Recently I came across an NPR article headline that immediately caught my attention – “Attention Students: Put Your Laptops Away”. While the article contained great information about a study published in Psychological Science that demonstrated that taking notes by hand increased recall of the information taught when tested later, it left out one important consideration. Accessibility.
Yes, handwriting notes can be an excellent way to absorb information and increase processing of what is being taught instead of just recording it. The research is useful for many students and educators and the article isn’t wrong, it’s just incomplete. My immediate concern when I read articles like this one is that educators will take this research and use it to justify policies prohibiting the use of laptops or phones in class. This is becoming a common phenomenon in higher education, and it is absolutely ableist – whether the instructors enforcing these policies realize it or not. Most educators are concerned about electronics in class creating distractions and reducing attention, negatively affecting class participation and sabotaging learning by turning students into transcriptionists instead of learners. While these are valid concerns, banning electronics in the classroom isn’t pedagogically feasible when accessibility is considered.
I have Ehlers-Danlos Syndrome, and I can only write for a few minutes at a time without significant pain in my hand. I’ve dislocated fingers while writing by hand, and continuing to do it results in swelling and longer healing times. Typing on a sensitive keyboard is MUCH easier on my hands. While I’m certainly capable of taking handwritten notes when necessary, limiting handwriting protects my joints and reduces my pain, which is important and a call I should be able to make based on what I know my body to be capable of on any given day.
All things considered, my physical disability is rather minor. For other folks with physical disabilities, handwriting may be downright impossible or exceptionally difficult which creates an obvious barrier for learning without electronic note taking options.
There are MANY disabilities where writing is difficult or impossible due to coordination, fatigue, shaking hands, etc. Some of these might be visible and constant, others might be invisible and needs might vary depending on the day. Students know the limits of their own bodies. Policing their ability to take notes in the way that best serves their needs is ableist and unacceptable. Period.
There’s a reason many autistic people are on our phones a lot during social situations or lectures – it’s an accessibility device. It HELPS us absorb information. Looking at a screen instead of a speaker CAN be a tool for comprehension, and this is true for more than just autistic people. Many people with ADHD and other attention or learning disabilities find that an electronic device supports learning.

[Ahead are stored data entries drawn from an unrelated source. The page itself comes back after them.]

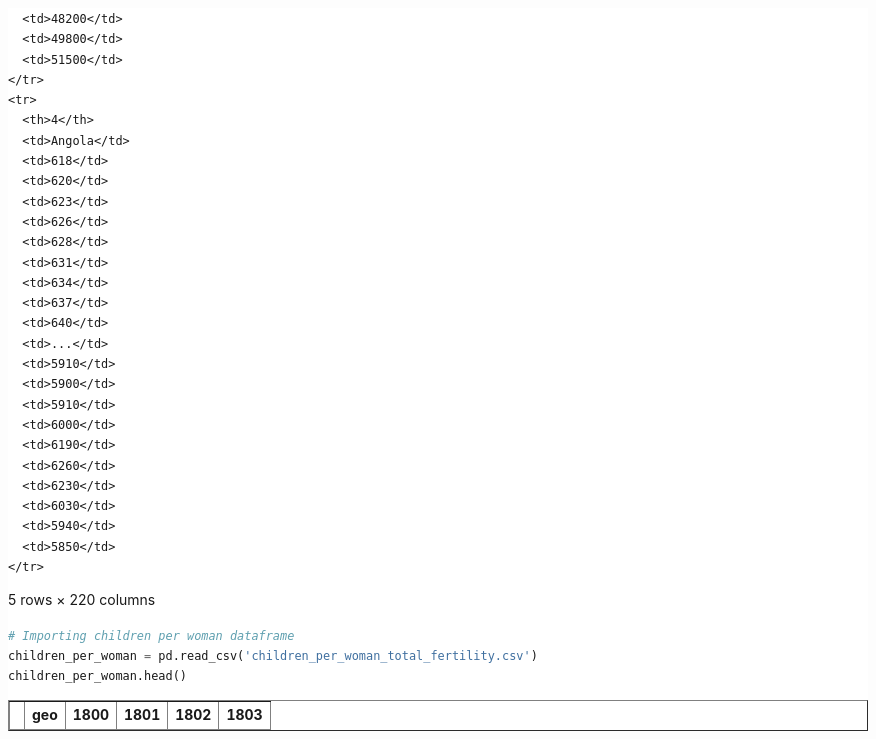       <td>48200</td>
      <td>49800</td>
      <td>51500</td>
    </tr>
    <tr>
      <th>4</th>
      <td>Angola</td>
      <td>618</td>
      <td>620</td>
      <td>623</td>
      <td>626</td>
      <td>628</td>
      <td>631</td>
      <td>634</td>
      <td>637</td>
      <td>640</td>
      <td>...</td>
      <td>5910</td>
      <td>5900</td>
      <td>5910</td>
      <td>6000</td>
      <td>6190</td>
      <td>6260</td>
      <td>6230</td>
      <td>6030</td>
      <td>5940</td>
      <td>5850</td>
    </tr>
  </tbody>
</table>
<p>5 rows × 220 columns</p>
</div>




```python
# Importing children per woman dataframe
children_per_woman = pd.read_csv('children_per_woman_total_fertility.csv')
children_per_woman.head()
```




<div>
<style scoped>
    .dataframe tbody tr th:only-of-type {
        vertical-align: middle;
    }

    .dataframe tbody tr th {
        vertical-align: top;
    }

    .dataframe thead th {
        text-align: right;
    }
</style>
<table border="1" class="dataframe">
  <thead>
    <tr style="text-align: right;">
      <th></th>
      <th>geo</th>
      <th>1800</th>
      <th>1801</th>
      <th>1802</th>
      <th>1803</th>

When I attend classes or workshops in smaller groups where having my laptop in front of me to take notes isn’t appropriate/allowed, I frequently get asked by the teacher “What’s wrong?” or “Are you ok, are you feeling lost? Can I help explain something?” because I’m fidgeting (stimming) and not looking at them while they teach. This very recently happened to me at a midwifery conference in a small breakout session. When this occurs, I’m left in the extremely awkward position of being put on the spot in the classroom and I get very uncomfortable which affects my ability to engage even more. I don’t expect every instructor to fully understand the body language of autistic people, but understanding the importance of laptops/phones as accessibility devices for some students massively cuts down on this issue. Trust disabled students to know how they learn best.
If you’re an educator you might be thinking “Ok, I see how electronics can serve as accessibility devices in class for disabled students. I’ll just allow an exception for those who qualify.” This is the most common route that most higher education institutions take, but in this particular scenario it doesn’t actually serve disabled students well at all.
First off, we have diagnosis disparities and disclosure concerns. I’m not going into these in depth here because they are covered in other posts, but these are valid reasons to carefully consider how you approach accessibility issues as an educator.
Beyond that, this is an exceptionally visible exception in a classroom where electronics are otherwise banned. This opens up students who may already face discrimination and isolation to experiencing resentment from other students. It often leads to invasive questioning about why we get a special exception, prying into the details of our disabilities and personal health histories. All around, it’s placing an additional barrier between the disabled student and their integration into a comfortable and productive learning space.
If your goal is an accessible classroom that is welcoming and appropriate for all students and creates a positive and productive learning environment, consider completely changing your approach from ground zero. Taking an existing pedagogical approach and trying to find ways to fit disabled students into that construct is rarely effective – a paradigm shift is necessary. Break down your teaching style and consider alternative approaches that will integrate different learning styles and abilities into one space, without singling out or failing students who don’t fit the existing box of your classroom. There are many neurodiverse and disabled educators with incredible resources for helping you find ways to do this, and I’m happy to provide consulting to brainstorm approaches and solutions that will benefit ALL the students in your classroom.